══ Data

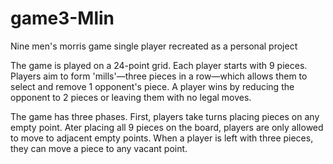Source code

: # game3-Mlin
Nine men's morris game single player recreated as a personal project

The game is played on a 24-point grid. Each player starts with 9 pieces. Players aim to form 'mills'—three pieces in a row—which allows them to select and remove 1 opponent's piece. A player wins by reducing the opponent to 2 pieces or leaving them with no legal moves. 

The game has three phases. First, players take turns placing pieces on any empty point. Ater placing all 9 pieces on the board, players are only allowed to move to adjacent empty points. When a player is left with three pieces, they can move a piece to any vacant point.
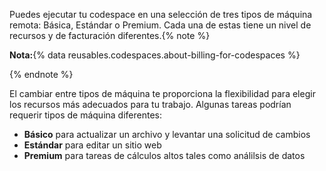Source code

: Puedes ejecutar tu codespace en una selección de tres tipos de máquina remota: Básica, Estándar o Premium. Cada una de estas tiene un nivel de recursos y de facturación diferentes.<!-- For information, see "\[About billing for Codespaces\](/github/developing-online-with-codespaces/about-billing-for-codespaces)." -->{% note %}

**Nota:**{% data reusables.codespaces.about-billing-for-codespaces %}

{% endnote %}

El cambiar entre tipos de máquina te proporciona la flexibilidad para elegir los recursos más adecuados para tu trabajo. Algunas tareas podrían requerir tipos de máquina diferentes:

* **Básico** para actualizar un archivo y levantar una solicitud de cambios
* **Estándar** para editar un sitio web
* **Premium** para tareas de cálculos altos tales como análilsis de datos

════

• **Your task**
Without including any picture, print all of the entries above exactly.

• **Response to this exercise**
Source code

: # game3-Mlin
Nine men's morris game single player recreated as a personal project

The game is played on a 24-point grid. Each player starts with 9 pieces. Players aim to form 'mills'—three pieces in a row—which allows them to select and remove 1 opponent's piece. A player wins by reducing the opponent to 2 pieces or leaving them with no legal moves. 

The game has three phases. First, players take turns placing pieces on any empty point. Ater placing all 9 pieces on the board, players are only allowed to move to adjacent empty points. When a player is left with three pieces, they can move a piece to any vacant point.
Source code

: Puedes ejecutar tu codespace en una selección de tres tipos de máquina remota: Básica, Estándar o Premium. Cada una de estas tiene un nivel de recursos y de facturación diferentes.<!-- For information, see "\[About billing for Codespaces\](/github/developing-online-with-codespaces/about-billing-for-codespaces)." -->{% note %}

**Nota:**{% data reusables.codespaces.about-billing-for-codespaces %}

{% endnote %}

El cambiar entre tipos de máquina te proporciona la flexibilidad para elegir los recursos más adecuados para tu trabajo. Algunas tareas podrían requerir tipos de máquina diferentes:

* **Básico** para actualizar un archivo y levantar una solicitud de cambios
* **Estándar** para editar un sitio web
* **Premium** para tareas de cálculos altos tales como análilsis de datos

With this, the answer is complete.